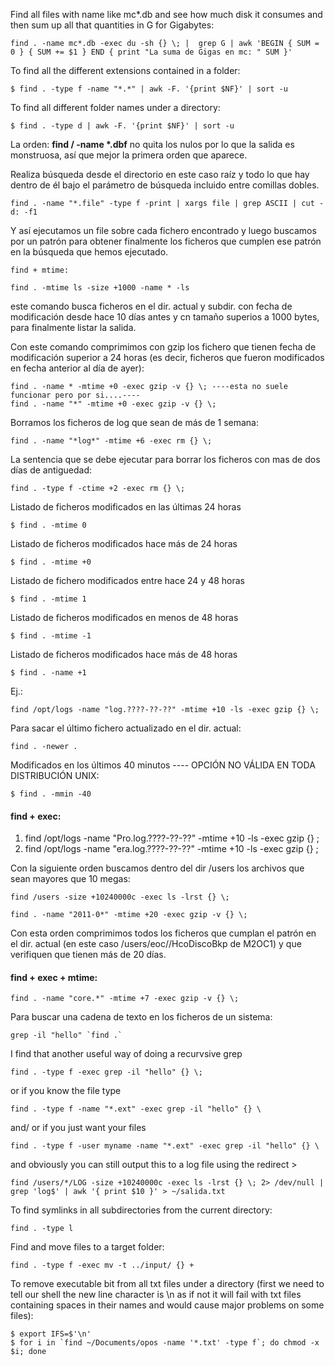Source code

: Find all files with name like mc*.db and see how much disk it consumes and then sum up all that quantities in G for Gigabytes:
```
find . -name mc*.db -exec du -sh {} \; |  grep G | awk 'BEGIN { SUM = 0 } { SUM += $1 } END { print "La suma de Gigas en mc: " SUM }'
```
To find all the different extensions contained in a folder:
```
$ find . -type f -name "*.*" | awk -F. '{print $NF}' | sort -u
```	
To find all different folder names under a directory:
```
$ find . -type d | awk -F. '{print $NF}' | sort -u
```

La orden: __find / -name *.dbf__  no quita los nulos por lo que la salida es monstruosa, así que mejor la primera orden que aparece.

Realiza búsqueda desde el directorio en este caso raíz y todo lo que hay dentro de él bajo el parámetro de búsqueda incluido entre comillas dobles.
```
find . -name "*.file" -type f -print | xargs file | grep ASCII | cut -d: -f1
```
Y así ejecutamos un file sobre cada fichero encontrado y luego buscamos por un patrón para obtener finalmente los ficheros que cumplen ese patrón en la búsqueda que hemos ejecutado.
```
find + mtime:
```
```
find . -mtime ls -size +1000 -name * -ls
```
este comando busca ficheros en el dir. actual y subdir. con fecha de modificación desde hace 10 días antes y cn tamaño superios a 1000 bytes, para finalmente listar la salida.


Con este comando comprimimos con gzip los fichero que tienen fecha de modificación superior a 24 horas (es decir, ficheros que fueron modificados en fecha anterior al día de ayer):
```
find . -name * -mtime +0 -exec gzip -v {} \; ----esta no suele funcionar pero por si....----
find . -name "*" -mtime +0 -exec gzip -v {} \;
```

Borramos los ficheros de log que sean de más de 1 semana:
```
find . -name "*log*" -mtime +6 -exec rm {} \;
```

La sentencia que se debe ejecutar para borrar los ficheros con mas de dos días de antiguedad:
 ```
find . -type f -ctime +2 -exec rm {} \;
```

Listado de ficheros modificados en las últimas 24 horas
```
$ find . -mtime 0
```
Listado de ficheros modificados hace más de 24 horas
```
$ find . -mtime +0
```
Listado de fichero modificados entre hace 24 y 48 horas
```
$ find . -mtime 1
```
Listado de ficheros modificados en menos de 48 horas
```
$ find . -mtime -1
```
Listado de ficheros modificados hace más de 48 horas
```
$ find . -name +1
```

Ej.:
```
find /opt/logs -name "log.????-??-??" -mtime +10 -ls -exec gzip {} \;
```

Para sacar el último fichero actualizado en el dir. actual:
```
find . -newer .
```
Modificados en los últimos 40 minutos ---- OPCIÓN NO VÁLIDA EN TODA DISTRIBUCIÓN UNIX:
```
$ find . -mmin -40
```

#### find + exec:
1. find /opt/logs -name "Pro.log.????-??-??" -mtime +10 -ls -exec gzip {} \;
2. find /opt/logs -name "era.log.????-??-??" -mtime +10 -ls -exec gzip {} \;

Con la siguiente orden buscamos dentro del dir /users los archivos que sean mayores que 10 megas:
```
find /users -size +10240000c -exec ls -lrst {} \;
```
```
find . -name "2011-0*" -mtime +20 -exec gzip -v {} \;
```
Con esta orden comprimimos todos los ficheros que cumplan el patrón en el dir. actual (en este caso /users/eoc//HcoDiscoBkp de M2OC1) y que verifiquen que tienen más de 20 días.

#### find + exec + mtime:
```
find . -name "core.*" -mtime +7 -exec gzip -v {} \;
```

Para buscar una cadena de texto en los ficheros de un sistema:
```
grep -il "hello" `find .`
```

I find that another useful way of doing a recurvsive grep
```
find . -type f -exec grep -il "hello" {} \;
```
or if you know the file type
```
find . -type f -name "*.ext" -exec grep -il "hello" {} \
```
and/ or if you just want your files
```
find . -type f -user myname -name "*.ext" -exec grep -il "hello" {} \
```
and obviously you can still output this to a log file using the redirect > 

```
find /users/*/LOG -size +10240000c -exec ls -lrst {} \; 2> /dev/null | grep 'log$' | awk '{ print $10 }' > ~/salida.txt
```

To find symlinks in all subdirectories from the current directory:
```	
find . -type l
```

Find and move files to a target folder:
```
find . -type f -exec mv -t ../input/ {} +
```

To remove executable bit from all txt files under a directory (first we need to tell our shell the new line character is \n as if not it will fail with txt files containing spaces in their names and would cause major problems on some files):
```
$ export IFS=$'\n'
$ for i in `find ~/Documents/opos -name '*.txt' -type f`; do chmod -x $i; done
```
————————
YOUR OBJECTIVE:
Tell how many lines of the listing contain the string "sean", giving the number without any other words.

RESPONSE:
2